Task directions
Through to the final line, write out the records below exactly, omitting any images they contain.

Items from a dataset
----------

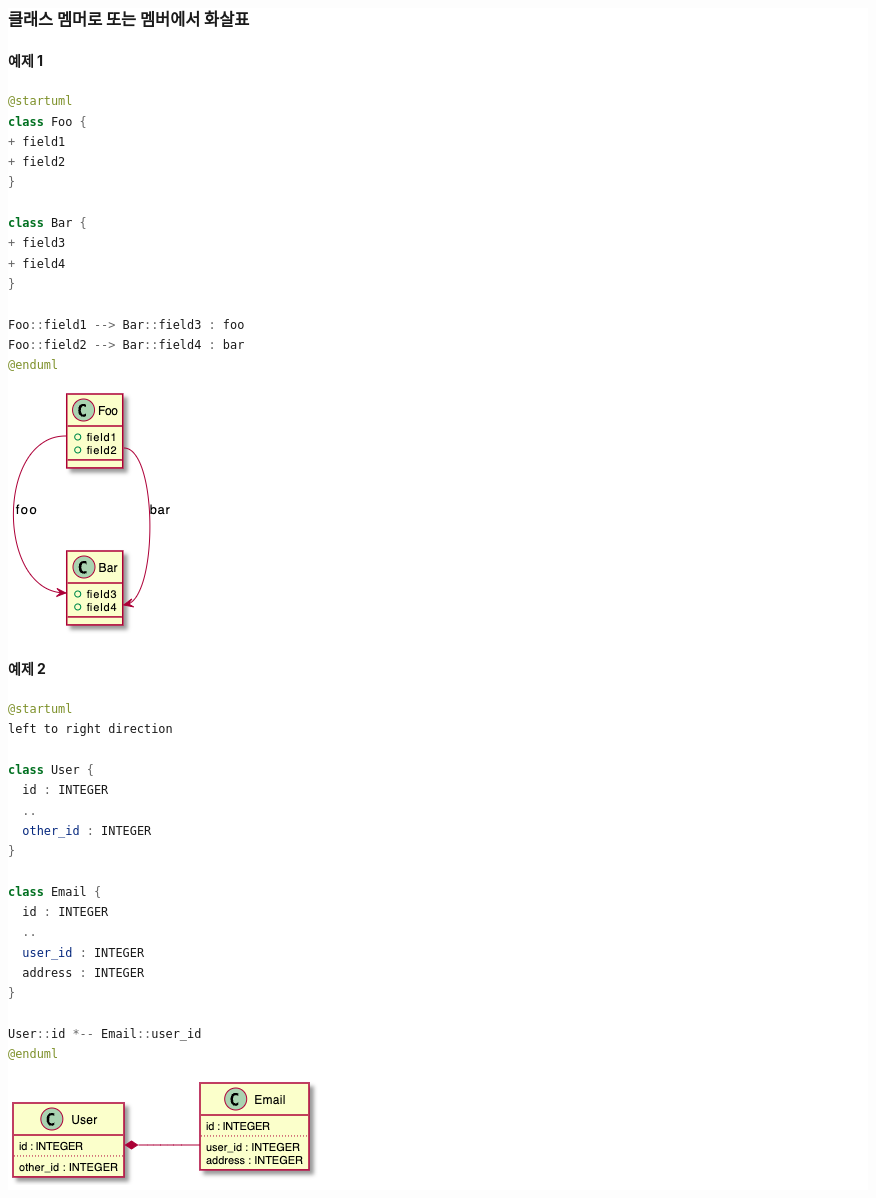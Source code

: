 ### 클래스 멤머로 또는 멤버에서 화살표

#### 예제 1
```java
@startuml
class Foo {
+ field1
+ field2
}

class Bar {
+ field3
+ field4
}

Foo::field1 --> Bar::field3 : foo
Foo::field2 --> Bar::field4 : bar
@enduml
```
![03-64](Captures/03-64.png)

#### 예제 2
```java
@startuml
left to right direction

class User {
  id : INTEGER
  ..
  other_id : INTEGER
}

class Email {
  id : INTEGER
  ..
  user_id : INTEGER
  address : INTEGER
}

User::id *-- Email::user_id
@enduml
```
![03-65](Captures/03-65.png)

----------

Task solution
Source code

: ### 클래스 멤머로 또는 멤버에서 화살표

#### 예제 1
```java
@startuml
class Foo {
+ field1
+ field2
}

class Bar {
+ field3
+ field4
}

Foo::field1 --> Bar::field3 : foo
Foo::field2 --> Bar::field4 : bar
@enduml
```
![03-64](Captures/03-64.png)

#### 예제 2
```java
@startuml
left to right direction

class User {
  id : INTEGER
  ..
  other_id : INTEGER
}

class Email {
  id : INTEGER
  ..
  user_id : INTEGER
  address : INTEGER
}

User::id *-- Email::user_id
@enduml
```
![03-65](Captures/03-65.png)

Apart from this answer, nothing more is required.